[Stored data entries]
((

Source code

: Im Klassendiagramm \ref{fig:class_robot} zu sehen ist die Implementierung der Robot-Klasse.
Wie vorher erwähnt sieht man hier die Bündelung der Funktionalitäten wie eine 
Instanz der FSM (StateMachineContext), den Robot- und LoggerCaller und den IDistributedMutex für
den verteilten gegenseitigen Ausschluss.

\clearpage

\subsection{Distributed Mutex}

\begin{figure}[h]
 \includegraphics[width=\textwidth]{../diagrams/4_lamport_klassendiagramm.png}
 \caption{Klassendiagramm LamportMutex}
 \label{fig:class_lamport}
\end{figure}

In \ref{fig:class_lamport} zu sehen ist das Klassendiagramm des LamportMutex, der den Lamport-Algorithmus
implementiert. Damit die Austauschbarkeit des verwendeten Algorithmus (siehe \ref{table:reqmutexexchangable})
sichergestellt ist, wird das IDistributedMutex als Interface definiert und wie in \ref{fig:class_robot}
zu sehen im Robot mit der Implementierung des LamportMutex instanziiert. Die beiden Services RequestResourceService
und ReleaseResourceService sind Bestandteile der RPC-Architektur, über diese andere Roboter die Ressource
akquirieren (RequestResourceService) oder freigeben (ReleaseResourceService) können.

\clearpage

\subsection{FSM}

))
((

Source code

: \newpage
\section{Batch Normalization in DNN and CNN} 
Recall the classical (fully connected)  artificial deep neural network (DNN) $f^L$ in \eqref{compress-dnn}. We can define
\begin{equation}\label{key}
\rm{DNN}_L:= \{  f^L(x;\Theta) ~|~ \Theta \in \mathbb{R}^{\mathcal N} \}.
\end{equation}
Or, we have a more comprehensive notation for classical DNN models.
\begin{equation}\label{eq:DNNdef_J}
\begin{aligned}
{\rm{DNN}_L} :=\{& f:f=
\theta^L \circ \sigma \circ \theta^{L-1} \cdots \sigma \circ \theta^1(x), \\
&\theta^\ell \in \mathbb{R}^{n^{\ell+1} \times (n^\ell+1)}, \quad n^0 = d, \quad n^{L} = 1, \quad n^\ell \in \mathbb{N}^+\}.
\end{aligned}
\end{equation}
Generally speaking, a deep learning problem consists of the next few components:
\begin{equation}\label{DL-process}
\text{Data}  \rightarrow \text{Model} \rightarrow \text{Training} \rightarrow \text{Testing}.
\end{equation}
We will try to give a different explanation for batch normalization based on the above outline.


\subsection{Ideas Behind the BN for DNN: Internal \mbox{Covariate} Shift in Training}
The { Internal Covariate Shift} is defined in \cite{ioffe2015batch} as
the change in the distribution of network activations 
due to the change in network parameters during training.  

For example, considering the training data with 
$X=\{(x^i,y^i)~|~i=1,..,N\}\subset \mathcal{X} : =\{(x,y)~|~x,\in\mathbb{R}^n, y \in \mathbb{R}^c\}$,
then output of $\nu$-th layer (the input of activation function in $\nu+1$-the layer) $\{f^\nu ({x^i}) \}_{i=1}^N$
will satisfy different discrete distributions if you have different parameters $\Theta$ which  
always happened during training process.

))

INSTRUCTIONS FOR THE TASK —
Would you retype exactly the lines above, from the line with "Or, we have" to the line with "always happened during training process.", with both end lines kept and nothing more?

WRITTEN ANSWER —
Or, we have a more comprehensive notation for classical DNN models.
\begin{equation}\label{eq:DNNdef_J}
\begin{aligned}
{\rm{DNN}_L} :=\{& f:f=
\theta^L \circ \sigma \circ \theta^{L-1} \cdots \sigma \circ \theta^1(x), \\
&\theta^\ell \in \mathbb{R}^{n^{\ell+1} \times (n^\ell+1)}, \quad n^0 = d, \quad n^{L} = 1, \quad n^\ell \in \mathbb{N}^+\}.
\end{aligned}
\end{equation}
Generally speaking, a deep learning problem consists of the next few components:
\begin{equation}\label{DL-process}
\text{Data}  \rightarrow \text{Model} \rightarrow \text{Training} \rightarrow \text{Testing}.
\end{equation}
We will try to give a different explanation for batch normalization based on the above outline.


\subsection{Ideas Behind the BN for DNN: Internal \mbox{Covariate} Shift in Training}
The { Internal Covariate Shift} is defined in \cite{ioffe2015batch} as
the change in the distribution of network activations 
due to the change in network parameters during training.  

For example, considering the training data with 
$X=\{(x^i,y^i)~|~i=1,..,N\}\subset \mathcal{X} : =\{(x,y)~|~x,\in\mathbb{R}^n, y \in \mathbb{R}^c\}$,
then output of $\nu$-th layer (the input of activation function in $\nu+1$-the layer) $\{f^\nu ({x^i}) \}_{i=1}^N$
will satisfy different discrete distributions if you have different parameters $\Theta$ which  
always happened during training process.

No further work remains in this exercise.